Chief clinical development officer of HMNC Brain Health, Hans Eriksson, speaks to Psychedelic Health about how the company’s formula, ‘Ketabon’, will provide the therapeutic benefits of ketamine without the ‘trip.’

In June 2022, HMNC and Develco Pharma’s Phase 2 oral prolonged-release ketamine (Ketabon) Study dosed its first patient. The trial aims to understand if ketamine can help people living with treatment-resistant depression (TRD) who have not responded to a minimum of two standard antidepressants in their current major depressive episode. 
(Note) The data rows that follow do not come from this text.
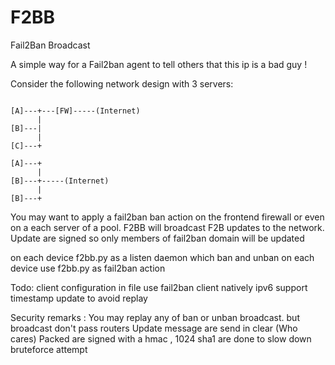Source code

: F2BB
====

Fail2Ban Broadcast<br>

A simple way for a Fail2ban agent to tell others that this ip is a bad guy !<br>

Consider the following network design with 3 servers:<br>

<code>
[A]---+---[FW]-----(Internet)
      |
[B]---|    
      |
[C]---+
</code>

<code>
[A]---+
      |
[B]---+-----(Internet)            
      |
[B]---+            
</code>

You may want to apply a fail2ban ban action on the frontend firewall or even on a each server of a pool.
F2BB will broadcast F2B updates to the network. Update are signed so only members of fail2ban domain will be updated

on each device f2bb.py as a listen daemon which ban and unban
on each device use f2bb.py as fail2ban action


Todo:
client configuration in file
use fail2ban client natively
ipv6 support
timestamp update to avoid replay


Security remarks : 
You may replay any of ban or unban broadcast. but broadcast don't pass routers
Update message are send in clear (Who cares)
Packed are signed with a hmac , 1024 sha1 are done to slow down bruteforce attempt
See also  HMNC: pioneering precision medicine for psychiatric care

Based on the data, HMNC believes the pharmacokinetic profile of its prolonged release Ketabon formulation could significantly improve tolerability and patient convenience by minimising dissociative effects compared with the currently applied intravenous and intranasal therapies.

Ketabon

HMNC’s proprietary formulation of ketamine is an oral formulation of ketamine that is taken up slowly by the body, with its concentration peaking at around six to eight hours.

The formulation, delivered in pill form, contains both enantiomers of ketamine – (S)-ketamine and (R)-ketamine – explains Eriksson.

“Since it’s taken orally, everything will essentially pass by the liver, so, quite a lot of the parent compound, ketamine – an active compound – is metabolised, as we get the relatively higher contribution of some of the downstream active metabolites,” said Eriksson. 

See also  Activating a stress circuit in the brain may improve ketamine treatment

“We believe that some of the advantages that we expect to find with Ketabon come from the pharmacokinetic properties, both the slow concentration buildup and also the relatively high first-pass metabolism.” 

In its Phase 1 study, results demonstrated that patients with chronic pain conditions that were exposed to this compound had good tolerability. 

A smaller Phase 2 study in treatment-resistant depression was conducted in an academic setting at the University of Zurich in Switzerland, although the study was terminated early due to difficulties in recruiting participants during the pandemic.

“This study still gave us lots of encouragement because we saw a clear signal of clinical efficacy,” said Eriksson. 

See also  Five-year study shows single ketamine dose reduces suicidal thoughts

With HMNC’s larger Phase 2 study underway, a clinical data readout is expected during the first half of next year. This study is being carried out with 117 patients in three different treatment arms as an add-on to standard antidepressant treatment in three countries in Europe. It is also being run as an outpatient study, which is not very usual for ketamine.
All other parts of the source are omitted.